◆ **Information given**:
Start of Block

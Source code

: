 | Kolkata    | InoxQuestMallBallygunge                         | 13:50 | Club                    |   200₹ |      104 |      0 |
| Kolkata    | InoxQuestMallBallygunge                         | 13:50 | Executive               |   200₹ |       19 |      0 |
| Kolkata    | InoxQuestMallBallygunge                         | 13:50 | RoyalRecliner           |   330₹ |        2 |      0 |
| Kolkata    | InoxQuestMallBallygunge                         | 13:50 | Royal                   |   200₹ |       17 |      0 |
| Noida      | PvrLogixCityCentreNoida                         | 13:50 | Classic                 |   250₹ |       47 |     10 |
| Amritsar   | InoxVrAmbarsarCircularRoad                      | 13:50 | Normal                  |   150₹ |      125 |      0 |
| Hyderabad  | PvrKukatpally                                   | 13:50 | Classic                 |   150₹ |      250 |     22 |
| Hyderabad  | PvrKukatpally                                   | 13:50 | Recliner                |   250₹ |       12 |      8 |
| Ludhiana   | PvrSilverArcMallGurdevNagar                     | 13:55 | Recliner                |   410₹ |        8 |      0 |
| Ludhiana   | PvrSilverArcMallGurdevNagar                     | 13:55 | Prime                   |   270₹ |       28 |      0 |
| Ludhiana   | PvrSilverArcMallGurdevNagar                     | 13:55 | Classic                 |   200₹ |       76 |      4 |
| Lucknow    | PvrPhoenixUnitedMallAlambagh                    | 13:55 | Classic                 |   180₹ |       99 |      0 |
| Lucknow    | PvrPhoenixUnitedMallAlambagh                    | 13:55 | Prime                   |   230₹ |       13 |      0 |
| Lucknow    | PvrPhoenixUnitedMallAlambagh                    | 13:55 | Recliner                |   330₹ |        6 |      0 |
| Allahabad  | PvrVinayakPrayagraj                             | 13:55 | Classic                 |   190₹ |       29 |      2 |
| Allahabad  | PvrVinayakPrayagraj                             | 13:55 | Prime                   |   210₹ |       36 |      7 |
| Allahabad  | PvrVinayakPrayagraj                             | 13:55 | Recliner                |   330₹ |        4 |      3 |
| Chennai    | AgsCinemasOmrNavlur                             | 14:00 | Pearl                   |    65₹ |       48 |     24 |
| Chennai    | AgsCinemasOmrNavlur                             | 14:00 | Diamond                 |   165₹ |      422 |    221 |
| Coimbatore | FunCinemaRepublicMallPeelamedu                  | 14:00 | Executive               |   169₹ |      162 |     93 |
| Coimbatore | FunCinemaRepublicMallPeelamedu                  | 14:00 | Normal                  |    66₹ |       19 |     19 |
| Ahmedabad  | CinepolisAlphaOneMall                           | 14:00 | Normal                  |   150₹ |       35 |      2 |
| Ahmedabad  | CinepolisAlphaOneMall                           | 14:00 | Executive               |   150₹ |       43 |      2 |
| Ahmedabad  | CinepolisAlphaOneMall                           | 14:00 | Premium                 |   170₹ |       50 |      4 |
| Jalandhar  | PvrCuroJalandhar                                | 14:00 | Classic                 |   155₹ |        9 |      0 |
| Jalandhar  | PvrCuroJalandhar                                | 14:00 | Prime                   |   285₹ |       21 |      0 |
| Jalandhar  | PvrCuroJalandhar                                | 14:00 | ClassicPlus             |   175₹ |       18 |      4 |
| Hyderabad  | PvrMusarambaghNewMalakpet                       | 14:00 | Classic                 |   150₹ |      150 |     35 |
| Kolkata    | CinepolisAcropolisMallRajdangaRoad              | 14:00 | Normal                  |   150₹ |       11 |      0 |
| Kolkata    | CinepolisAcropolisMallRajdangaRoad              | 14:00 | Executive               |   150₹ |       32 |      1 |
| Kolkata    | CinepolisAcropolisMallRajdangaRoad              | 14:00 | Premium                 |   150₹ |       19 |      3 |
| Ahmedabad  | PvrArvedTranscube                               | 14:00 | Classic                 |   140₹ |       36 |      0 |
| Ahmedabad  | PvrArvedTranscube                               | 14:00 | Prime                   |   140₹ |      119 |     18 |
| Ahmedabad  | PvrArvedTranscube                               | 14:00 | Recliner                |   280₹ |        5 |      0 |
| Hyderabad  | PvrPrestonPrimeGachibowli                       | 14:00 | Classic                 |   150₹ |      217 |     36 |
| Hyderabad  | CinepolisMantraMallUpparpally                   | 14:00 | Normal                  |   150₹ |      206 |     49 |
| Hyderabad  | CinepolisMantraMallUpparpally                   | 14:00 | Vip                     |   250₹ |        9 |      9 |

End of Block

◆ **What is expected**: The required output is each line of the entries that contains the word "PvrCuroJalandhar".

◆ **Response box**:
| Jalandhar  | PvrCuroJalandhar                                | 14:00 | Classic                 |   155₹ |        9 |      0 |
| Jalandhar  | PvrCuroJalandhar                                | 14:00 | Prime                   |   285₹ |       21 |      0 |
| Jalandhar  | PvrCuroJalandhar                                | 14:00 | ClassicPlus             |   175₹ |       18 |      4 |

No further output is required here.